Bund und Kommunen
Arbeitszeugnis in Tabellenform ist ungenügend
Dem Anspruch von Arbeitnehmenden auf Ausstellung eines qualifizierten Arbeitszeugnisses nach Ausscheiden aus dem Arbeitsverhältnis genügt es nach Ansicht des Bundesarbeitsgerichts (BAG) nicht, wenn Arbeitgebende Leistung und Verhalten des Arbeitnehmenden in einer an ein Schulzeugnis angelehnten tabellarischen Darstellung beurteilen (BAG, Urteil vom 27. April 2021, Aktenzeichen 9 AZR 262/20).
Der Fall
Der Kläger war seit dem 1. September 2008 bei der Beklagten als Elektriker beschäftigt. Er kündigte das Arbeitsverhältnis zum 30. Juni 2018. Die Beklagte stellte ihm da-raufhin ein Arbeitszeugnis aus, in dem sie nur stichpunktartig die Aufgaben des Mitarbeitenden wiedergab und die Leistungen und das Verhalten tabellarisch mit „Schulnoten“ bewertete. So attestierte sie unter anderem das Verhalten des Klägers folgendermaßen:
Verhaltensbeurteilung
- teambereit und gruppenorientiert = befriedigend
- zu Gleichgestellten = befriedigend
- zu Einzuweisenden = befriedigend
- zu Vorgesetzten = höflich und zuvorkommend, sehr gut
Der Kläger sah darin den Anspruch auf ein qualifiziertes Arbeitszeugnis nicht als erfüllt an. Seiner Ansicht nach sei die tabellarische Darstellung der Leistungs- und Verhaltensbeurteilung nach stichwortartigen, mit „Schulnoten“ versehenen Bewertungskriterien unüblich und könne bei späteren potentiellen Arbeitgebenden einen negativen Eindruck erwecken. Zudem habe er jederzeit gute Leistungen erbracht und auch sein Verhalten Kolleginnen und Kollegen gegenüber sei einwandfrei gewesen. Die Beklagte war der Auffassung, das Zeugnis genüge den Anforderungen des § 109 Gewerbeordnung (GewO).
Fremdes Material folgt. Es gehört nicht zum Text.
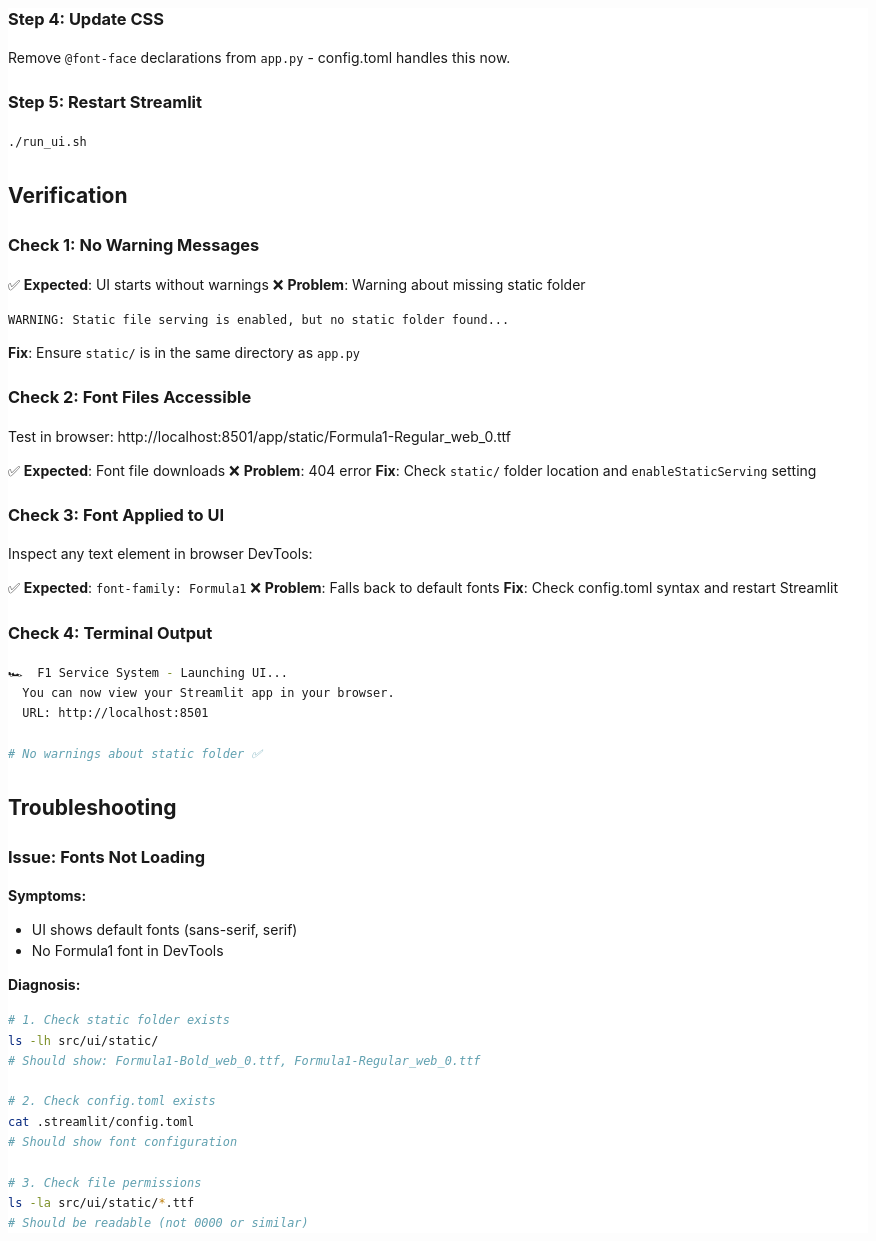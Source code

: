 ### Step 4: Update CSS
Remove `@font-face` declarations from `app.py` - config.toml handles this now.

### Step 5: Restart Streamlit
```bash
./run_ui.sh
```

## Verification

### Check 1: No Warning Messages
✅ **Expected**: UI starts without warnings
❌ **Problem**: Warning about missing static folder
```
WARNING: Static file serving is enabled, but no static folder found...
```
**Fix**: Ensure `static/` is in the same directory as `app.py`

### Check 2: Font Files Accessible
Test in browser: http://localhost:8501/app/static/Formula1-Regular_web_0.ttf

✅ **Expected**: Font file downloads
❌ **Problem**: 404 error
**Fix**: Check `static/` folder location and `enableStaticServing` setting

### Check 3: Font Applied to UI
Inspect any text element in browser DevTools:

✅ **Expected**: `font-family: Formula1`
❌ **Problem**: Falls back to default fonts
**Fix**: Check config.toml syntax and restart Streamlit

### Check 4: Terminal Output
```bash
🏎️  F1 Service System - Launching UI...
  You can now view your Streamlit app in your browser.
  URL: http://localhost:8501

# No warnings about static folder ✅
```

## Troubleshooting

### Issue: Fonts Not Loading

**Symptoms:**
- UI shows default fonts (sans-serif, serif)
- No Formula1 font in DevTools

**Diagnosis:**
```bash
# 1. Check static folder exists
ls -lh src/ui/static/
# Should show: Formula1-Bold_web_0.ttf, Formula1-Regular_web_0.ttf

# 2. Check config.toml exists
cat .streamlit/config.toml
# Should show font configuration

# 3. Check file permissions
ls -la src/ui/static/*.ttf
# Should be readable (not 0000 or similar)
```
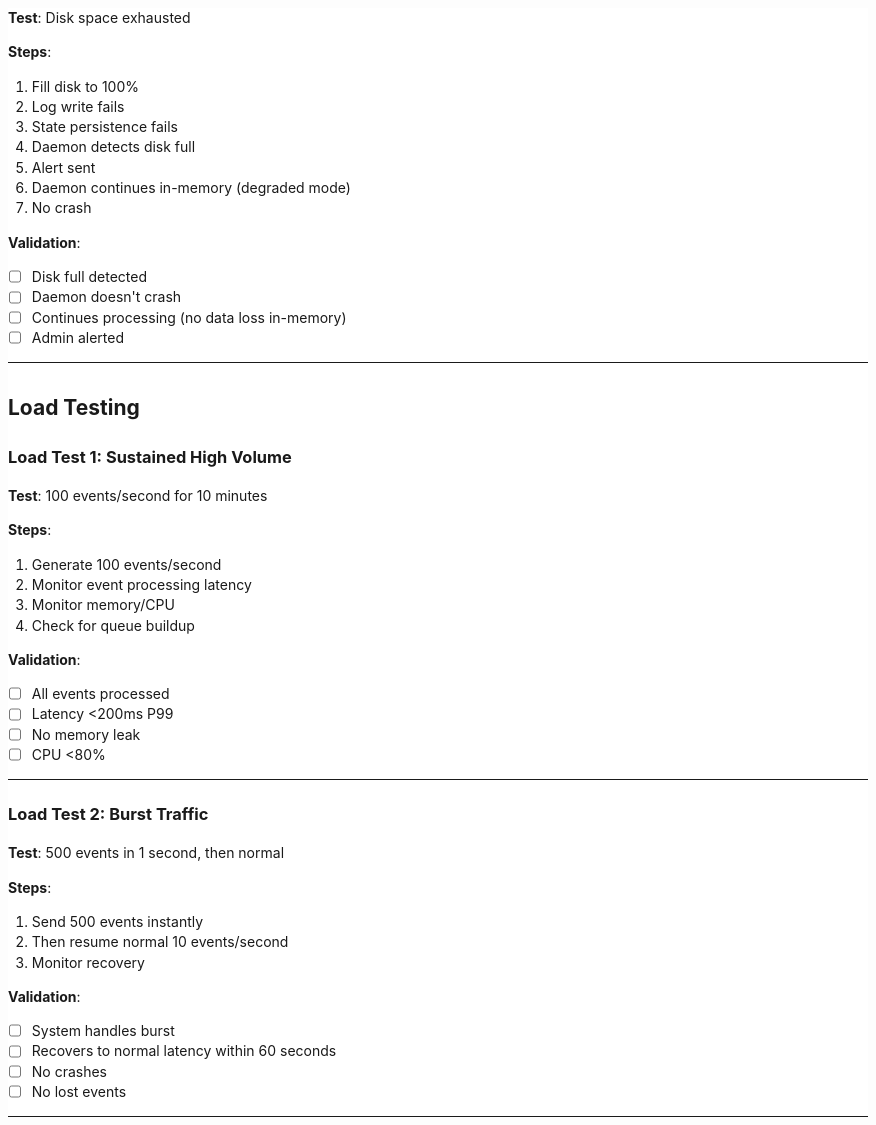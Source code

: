 **Test**: Disk space exhausted

**Steps**:
1. Fill disk to 100%
2. Log write fails
3. State persistence fails
4. Daemon detects disk full
5. Alert sent
6. Daemon continues in-memory (degraded mode)
7. No crash

**Validation**:
- [ ] Disk full detected
- [ ] Daemon doesn't crash
- [ ] Continues processing (no data loss in-memory)
- [ ] Admin alerted

---

## Load Testing

### Load Test 1: Sustained High Volume

**Test**: 100 events/second for 10 minutes

**Steps**:
1. Generate 100 events/second
2. Monitor event processing latency
3. Monitor memory/CPU
4. Check for queue buildup

**Validation**:
- [ ] All events processed
- [ ] Latency <200ms P99
- [ ] No memory leak
- [ ] CPU <80%

---

### Load Test 2: Burst Traffic

**Test**: 500 events in 1 second, then normal

**Steps**:
1. Send 500 events instantly
2. Then resume normal 10 events/second
3. Monitor recovery

**Validation**:
- [ ] System handles burst
- [ ] Recovers to normal latency within 60 seconds
- [ ] No crashes
- [ ] No lost events

---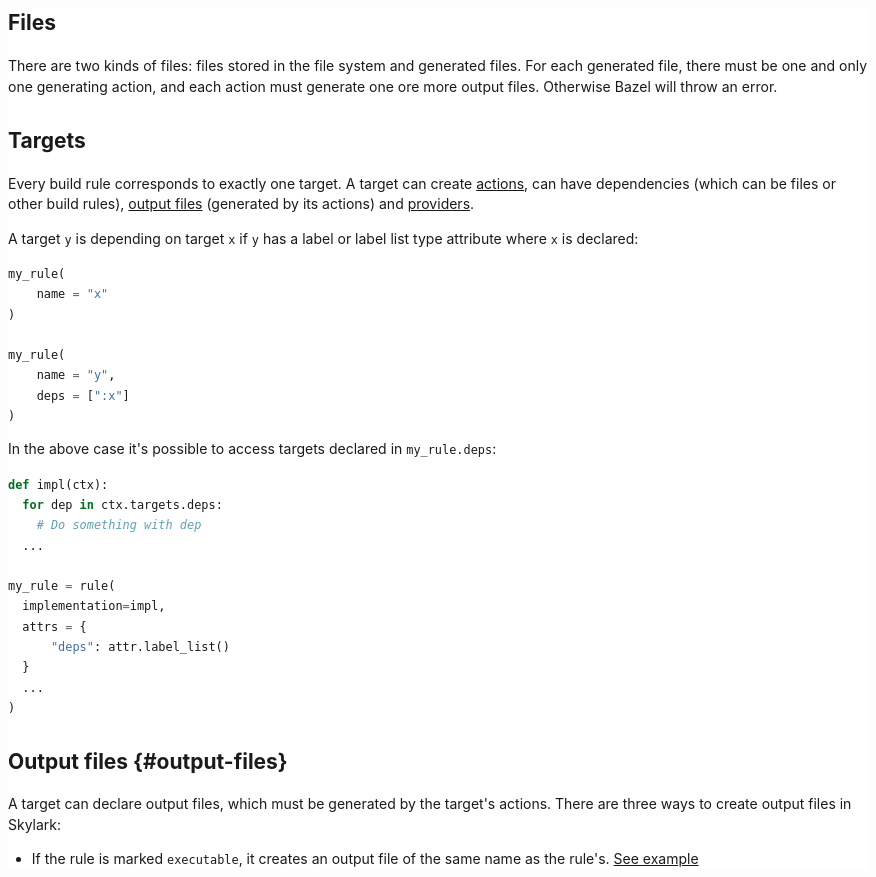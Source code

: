 Files
-----

There are two kinds of files: files stored in the file system and generated
files. For each generated file, there must be one and only one generating
action, and each action must generate one ore more output files. Otherwise
Bazel will throw an error.

Targets
-------

Every build rule corresponds to exactly one target. A target can create
[actions](#actions), can have dependencies (which can be files or
other build rules), [output files](#output-files) (generated by
its actions) and [providers](#providers).

A target `y` is depending on target `x` if `y` has a label or label list type
attribute where `x` is declared:

```python
my_rule(
    name = "x"
)

my_rule(
    name = "y",
    deps = [":x"]
)
```

In the above case it's possible to access targets declared in `my_rule.deps`:

```python
def impl(ctx):
  for dep in ctx.targets.deps:
    # Do something with dep
  ...

my_rule = rule(
  implementation=impl,
  attrs = {
      "deps": attr.label_list()
  }
  ...
)
```

Output files  {#output-files}
------------

A target can declare output files, which must be generated by the target's
actions. There are three ways to create output files in Skylark:

* If the rule is marked `executable`, it creates an output file of the same name
  as the rule's. [See example](cookbook.html#outputs-executable)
Im sich anschließenden Prozess hatte das Arbeitsgericht Herford der Klage zunächst teilweise stattgegeben und ein Arbeitszeugnis im Fließtext formuliert. Beide Parteien legten hiergegen Berufung ein und das Landesarbeitsgericht Hamm (LAG Hamm) hielt die tabellarische Form sodann für zulässig. Hiergegen hatte der Kläger Revision beim BAG eingelegt.
Die Entscheidung
Das BAG sieht die Anforderungen an ein qualifiziertes Zeugnis nach § 109 GewO vorliegend als nicht gegeben an. Denn die zur Erreichung des Zeugniszwecks erforderlichen individuellen Hervorhebungen und Differenzierungen in der Beurteilung ließen sich regelmäßig nur durch ein im Fließtext formuliertes Arbeitszeugnis angemessen herausstellen. Die Aufzählung von Einzelkriterien und „Schulnoten“ erfüllen diesen Zweck jedoch nicht. Vielmehr würde, durch die formal an ein Schulzeugnis angelehnte tabellarische Darstellungsform, der Eindruck einer besonders differenzierten, präzisen und objektiven Beurteilung erweckt, der aber unzutreffend ist. Zukünftige Arbeitgebende könnten sich auf der Grundlage der „Aufgabenstellung“ kein klares Bild darüber machen, welche Tätigkeiten der Kläger tatsächlich ausgeübt hat. Das BAG hat das Urteil aufgehoben und an das LAG Hamm zurückverwiesen, da es auf Grundlage der Feststellungen des Landesarbeitsgerichts nicht selbst über den genauen Inhalt des dem Kläger zu erteilenden Zeugnisses entscheiden konnte.
Das Fazit
Auch wenn Arbeitgebende möglicherweise das Erstellen von Arbeitszeugnissen als eine lästige Pflicht empfinden, kann Nachlässigkeit schnell dazu führen, dass der Fall vor Gericht landet. Um hier die Ressourcen aller Beteiligten zu sparen, sind Arbeitgebende gut beraten, sich beim Schreiben vom Arbeitszeugnissen Mühe zu geben.